**Instructions to follow**
If a line of the material holds the string "enforcement", please copy it.

**Data extracts**
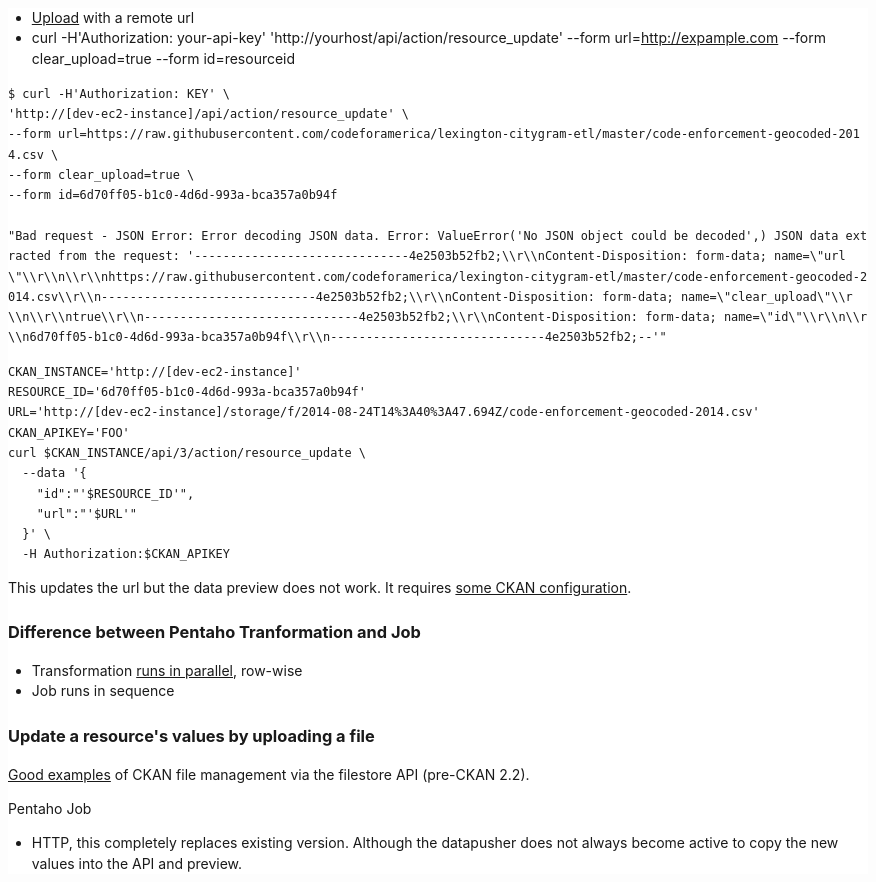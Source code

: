 
* [Upload](http://docs.ckan.org/en/latest/maintaining/filestore.html?highlixght=filestore%20api#filestore-api
) with a remote url
* curl -H'Authorization: your-api-key' 'http://yourhost/api/action/resource_update' --form url=http://expample.com --form clear_upload=true --form id=resourceid

```
$ curl -H'Authorization: KEY' \
'http://[dev-ec2-instance]/api/action/resource_update' \
--form url=https://raw.githubusercontent.com/codeforamerica/lexington-citygram-etl/master/code-enforcement-geocoded-2014.csv \
--form clear_upload=true \
--form id=6d70ff05-b1c0-4d6d-993a-bca357a0b94f

"Bad request - JSON Error: Error decoding JSON data. Error: ValueError('No JSON object could be decoded',) JSON data extracted from the request: '------------------------------4e2503b52fb2;\\r\\nContent-Disposition: form-data; name=\"url\"\\r\\n\\r\\nhttps://raw.githubusercontent.com/codeforamerica/lexington-citygram-etl/master/code-enforcement-geocoded-2014.csv\\r\\n------------------------------4e2503b52fb2;\\r\\nContent-Disposition: form-data; name=\"clear_upload\"\\r\\n\\r\\ntrue\\r\\n------------------------------4e2503b52fb2;\\r\\nContent-Disposition: form-data; name=\"id\"\\r\\n\\r\\n6d70ff05-b1c0-4d6d-993a-bca357a0b94f\\r\\n------------------------------4e2503b52fb2;--'"
```

```
CKAN_INSTANCE='http://[dev-ec2-instance]'
RESOURCE_ID='6d70ff05-b1c0-4d6d-993a-bca357a0b94f'
URL='http://[dev-ec2-instance]/storage/f/2014-08-24T14%3A40%3A47.694Z/code-enforcement-geocoded-2014.csv'
CKAN_APIKEY='FOO'
curl $CKAN_INSTANCE/api/3/action/resource_update \
  --data '{
    "id":"'$RESOURCE_ID'",
    "url":"'$URL'"
  }' \
  -H Authorization:$CKAN_APIKEY
```

This updates the url but the data preview does not work. It requires [some CKAN configuration](http://docs.ckan.org/en/1117-start-new-test-suite/data-viewer.html#resource-proxy).

### Difference between Pentaho Tranformation and Job

* Transformation [runs in parallel](https://www.youtube.com/watch?feature=player_detailpage&v=ayFt9L0n_rM#t=139), row-wise
* Job runs in sequence

### Update a resource's values by uploading a file

[Good examples](https://gist.github.com/mheadd/a9bb37a51972cbff8ae0) of CKAN file management via the filestore API (pre-CKAN 2.2).

Pentaho Job

* HTTP, this completely replaces existing version. Although the datapusher does not always become active to copy the new values into the API and preview.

**Task output**
--form url=https://raw.githubusercontent.com/codeforamerica/lexington-citygram-etl/master/code-enforcement-geocoded-2014.csv \
"Bad request - JSON Error: Error decoding JSON data. Error: ValueError('No JSON object could be decoded',) JSON data extracted from the request: '------------------------------4e2503b52fb2;\\r\\nContent-Disposition: form-data; name=\"url\"\\r\\n\\r\\nhttps://raw.githubusercontent.com/codeforamerica/lexington-citygram-etl/master/code-enforcement-geocoded-2014.csv\\r\\n------------------------------4e2503b52fb2;\\r\\nContent-Disposition: form-data; name=\"clear_upload\"\\r\\n\\r\\ntrue\\r\\n------------------------------4e2503b52fb2;\\r\\nContent-Disposition: form-data; name=\"id\"\\r\\n\\r\\n6d70ff05-b1c0-4d6d-993a-bca357a0b94f\\r\\n------------------------------4e2503b52fb2;--'"
URL='http://[dev-ec2-instance]/storage/f/2014-08-24T14%3A40%3A47.694Z/code-enforcement-geocoded-2014.csv'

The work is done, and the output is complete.